» Records supplied:

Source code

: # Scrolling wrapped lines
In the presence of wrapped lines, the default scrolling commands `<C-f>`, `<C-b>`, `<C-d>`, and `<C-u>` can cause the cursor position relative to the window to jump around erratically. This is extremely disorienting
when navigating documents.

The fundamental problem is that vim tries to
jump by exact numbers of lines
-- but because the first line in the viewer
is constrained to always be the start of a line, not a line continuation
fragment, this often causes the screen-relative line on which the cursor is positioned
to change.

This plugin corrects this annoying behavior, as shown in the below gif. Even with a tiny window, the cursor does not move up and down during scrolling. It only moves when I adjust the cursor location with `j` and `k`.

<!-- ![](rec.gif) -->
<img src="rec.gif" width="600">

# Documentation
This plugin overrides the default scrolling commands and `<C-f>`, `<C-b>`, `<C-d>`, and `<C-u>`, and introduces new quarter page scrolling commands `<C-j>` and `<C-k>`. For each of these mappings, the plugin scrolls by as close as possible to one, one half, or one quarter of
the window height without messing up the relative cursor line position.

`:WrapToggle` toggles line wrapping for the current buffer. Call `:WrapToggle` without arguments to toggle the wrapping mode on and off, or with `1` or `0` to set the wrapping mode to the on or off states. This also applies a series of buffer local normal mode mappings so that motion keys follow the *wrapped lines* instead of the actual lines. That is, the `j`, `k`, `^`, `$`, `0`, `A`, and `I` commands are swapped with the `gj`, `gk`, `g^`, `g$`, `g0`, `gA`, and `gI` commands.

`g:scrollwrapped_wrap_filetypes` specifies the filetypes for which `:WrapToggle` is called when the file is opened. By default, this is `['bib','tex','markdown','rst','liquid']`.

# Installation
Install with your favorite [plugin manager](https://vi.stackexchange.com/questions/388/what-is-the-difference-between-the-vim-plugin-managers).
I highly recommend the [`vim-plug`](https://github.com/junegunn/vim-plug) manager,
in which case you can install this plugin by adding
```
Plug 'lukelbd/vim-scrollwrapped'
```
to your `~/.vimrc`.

» Exercise: Could you reproduce, exactly, every line above from the line with "jump by exact numbers of lines" to the line with "the window height", and no other line? Both ends count.

» Task solution:
jump by exact numbers of lines
-- but because the first line in the viewer
is constrained to always be the start of a line, not a line continuation
fragment, this often causes the screen-relative line on which the cursor is positioned
to change.

This plugin corrects this annoying behavior, as shown in the below gif. Even with a tiny window, the cursor does not move up and down during scrolling. It only moves when I adjust the cursor location with `j` and `k`.

<!-- ![](rec.gif) -->
<img src="rec.gif" width="600">

# Documentation
This plugin overrides the default scrolling commands and `<C-f>`, `<C-b>`, `<C-d>`, and `<C-u>`, and introduces new quarter page scrolling commands `<C-j>` and `<C-k>`. For each of these mappings, the plugin scrolls by as close as possible to one, one half, or one quarter of
the window height without messing up the relative cursor line position.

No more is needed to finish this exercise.